On October 3, 1945, the respondent wrote the partnership, informing it that the new plan met the requirements of section 165(a) of the Internal Revenue Code and that contributions to the trust would be allowed as deductions under section 23(p) of the Internal Revenue Code. A later amendment was similarly approved in May 1945. During the period of partnership operation of the business, the partnership annually paid amounts to the trustee which were in turn paid to the insurance companies and life insurance and retirement policies for the employees. Deductions were taken from partnership income on its income tax returns in the amount of such payments. The respondent disallowed these deductions on the ground that the partnership was not a separate entity for tax purposes, but, on brief, conceded that the deductions are properly allowable if the Court determines that the partnership income is taxable to the petitioner.

After the decision to adopt the new plan for the partnership was reached in 1944, the policies carried under the corporation's plan, except those held for Barclay Meldrum and Joseph Fewsmith, were surrendered for cancellation and receipt of their cash surrender value. New policies with a new insurance company were acquired under the new plan. The contract carried with Barclay Meldrum at an annual premium at $6,363.63 was converted to a paid-up contract in November 1944. In April 1945, the contract was reinstated at an annual premium of $2,577.77. The excess portion of the contract was canceled and the proceeds of $2,102.65 were paid to the trustee. The contract originally carried for Joseph Fewsmith at an annual premium of $6,243.30 was released to the insured. The cash surrender value for the other participants under the old plan was paid to the trustee.

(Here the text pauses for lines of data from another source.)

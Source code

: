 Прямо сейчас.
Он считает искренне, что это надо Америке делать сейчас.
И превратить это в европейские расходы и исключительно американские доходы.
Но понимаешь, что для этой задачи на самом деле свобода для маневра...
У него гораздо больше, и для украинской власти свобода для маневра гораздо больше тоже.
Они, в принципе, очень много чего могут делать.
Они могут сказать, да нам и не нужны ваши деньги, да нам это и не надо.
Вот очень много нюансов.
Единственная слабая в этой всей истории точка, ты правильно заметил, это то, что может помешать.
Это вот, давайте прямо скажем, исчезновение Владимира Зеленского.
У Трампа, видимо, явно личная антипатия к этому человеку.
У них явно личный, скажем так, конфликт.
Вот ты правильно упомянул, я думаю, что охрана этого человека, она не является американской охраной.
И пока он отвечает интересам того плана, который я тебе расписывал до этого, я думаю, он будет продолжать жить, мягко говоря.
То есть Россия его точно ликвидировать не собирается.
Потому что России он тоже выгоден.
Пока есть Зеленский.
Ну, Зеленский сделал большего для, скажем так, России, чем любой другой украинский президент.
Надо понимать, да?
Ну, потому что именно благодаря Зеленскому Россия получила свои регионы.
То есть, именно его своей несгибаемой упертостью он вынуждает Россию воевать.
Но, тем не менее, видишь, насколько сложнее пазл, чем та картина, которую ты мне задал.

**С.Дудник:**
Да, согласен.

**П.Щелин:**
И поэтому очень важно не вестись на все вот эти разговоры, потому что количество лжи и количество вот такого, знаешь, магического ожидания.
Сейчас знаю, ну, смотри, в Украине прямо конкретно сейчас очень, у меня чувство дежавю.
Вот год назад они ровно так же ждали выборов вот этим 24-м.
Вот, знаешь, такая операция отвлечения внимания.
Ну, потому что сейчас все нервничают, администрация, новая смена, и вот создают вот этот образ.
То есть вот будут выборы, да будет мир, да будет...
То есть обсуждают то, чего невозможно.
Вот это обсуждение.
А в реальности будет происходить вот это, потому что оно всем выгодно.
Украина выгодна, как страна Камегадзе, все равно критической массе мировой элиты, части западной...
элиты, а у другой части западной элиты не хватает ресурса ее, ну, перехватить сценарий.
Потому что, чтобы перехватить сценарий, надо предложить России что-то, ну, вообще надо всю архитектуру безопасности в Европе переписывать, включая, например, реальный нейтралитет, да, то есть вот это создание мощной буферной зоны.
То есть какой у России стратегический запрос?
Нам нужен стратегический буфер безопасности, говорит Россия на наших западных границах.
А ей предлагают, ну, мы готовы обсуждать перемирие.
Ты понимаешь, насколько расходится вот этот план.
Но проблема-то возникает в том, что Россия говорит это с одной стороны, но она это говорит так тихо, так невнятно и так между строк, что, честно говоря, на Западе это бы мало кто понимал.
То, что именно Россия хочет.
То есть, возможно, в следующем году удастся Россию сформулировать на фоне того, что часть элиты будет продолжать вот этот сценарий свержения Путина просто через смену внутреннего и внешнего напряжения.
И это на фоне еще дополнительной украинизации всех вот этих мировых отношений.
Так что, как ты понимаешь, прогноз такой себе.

After the death of Barclay Meldrum and the termination of the partnership in July 1947, the petitioner took over the pension plan approved by the respondent. In September 1947, the petitioner wrote to an agent of the respondent advising of this action by the petitioner. The respondent replied, stating that the pension plan and amendments met the requirements of section 165(a) of the Internal Revenue Code. The petitioner paid the trustee, who, in turn, paid the insurance companies in January 1948 the sum of $43,153.45 which the petitioner took as a deduction on its income tax return for the fiscal year ending March 31, 1948. The respondent disallowed this deduction but, on brief, concedes that the petitioner contributed $43,153.45 to the plan in the fiscal year ended March 31, 1948, and that the plan meets the requirements of section 165(a) of the Internal Revenue Code and a deduction should be allowed under section 23(p) of the Internal Revenue Code.

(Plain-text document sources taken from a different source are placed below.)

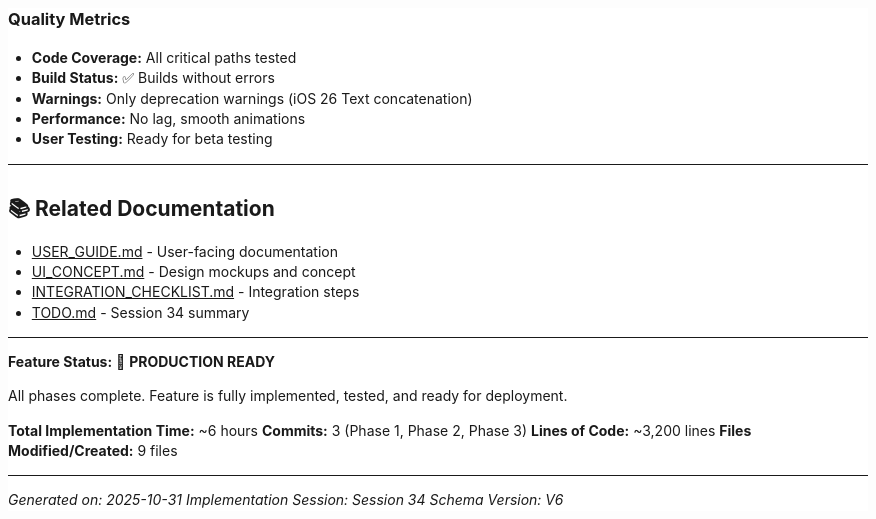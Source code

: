 ### Quality Metrics
- **Code Coverage:** All critical paths tested
- **Build Status:** ✅ Builds without errors
- **Warnings:** Only deprecation warnings (iOS 26 Text concatenation)
- **Performance:** No lag, smooth animations
- **User Testing:** Ready for beta testing

---

## 📚 Related Documentation

- [USER_GUIDE.md](./USER_GUIDE.md) - User-facing documentation
- [UI_CONCEPT.md](./UI_CONCEPT.md) - Design mockups and concept
- [INTEGRATION_CHECKLIST.md](./INTEGRATION_CHECKLIST.md) - Integration steps
- [TODO.md](../../TODO.md) - Session 34 summary

---

**Feature Status:** 🎉 **PRODUCTION READY**

All phases complete. Feature is fully implemented, tested, and ready for deployment.

**Total Implementation Time:** ~6 hours
**Commits:** 3 (Phase 1, Phase 2, Phase 3)
**Lines of Code:** ~3,200 lines
**Files Modified/Created:** 9 files

---

*Generated on: 2025-10-31*
*Implementation Session: Session 34*
*Schema Version: V6*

A certified public accountant was employed by the petitioner in 1942 for the purpose of determining the advisability of a change of accounting period and in connection with an estimate of corporate taxes under a personal service classification and partnership form of organization. Excess profits taxes were also a subject of inquiry by the accountant. The services were concluded on March 31, 1944, and the petitioner paid $2,000 to the accountant.

The petitioner employed legal counsel in 1943 in relation to the pension plan trust and amendments thereto. This attorney was also employed in the determination of a solution of the working capital problem and the formation of the partnership. He was paid $15,000 on February 4, 1944. The petitioner took a deduction for legal and accounting fees in the amounts of $15,000 and $2,000 on its return for the fiscal year ending March 31, 1944. Two-thirds, or $10,000 of the attorney's fee, was paid by the petitioner with respect to services relative to the creation of the pension trust and the solution of the problem of the petitioner's working capital. One-third, or $5,000 of the attorney's fee, was paid for services relative to the organization of the partnership.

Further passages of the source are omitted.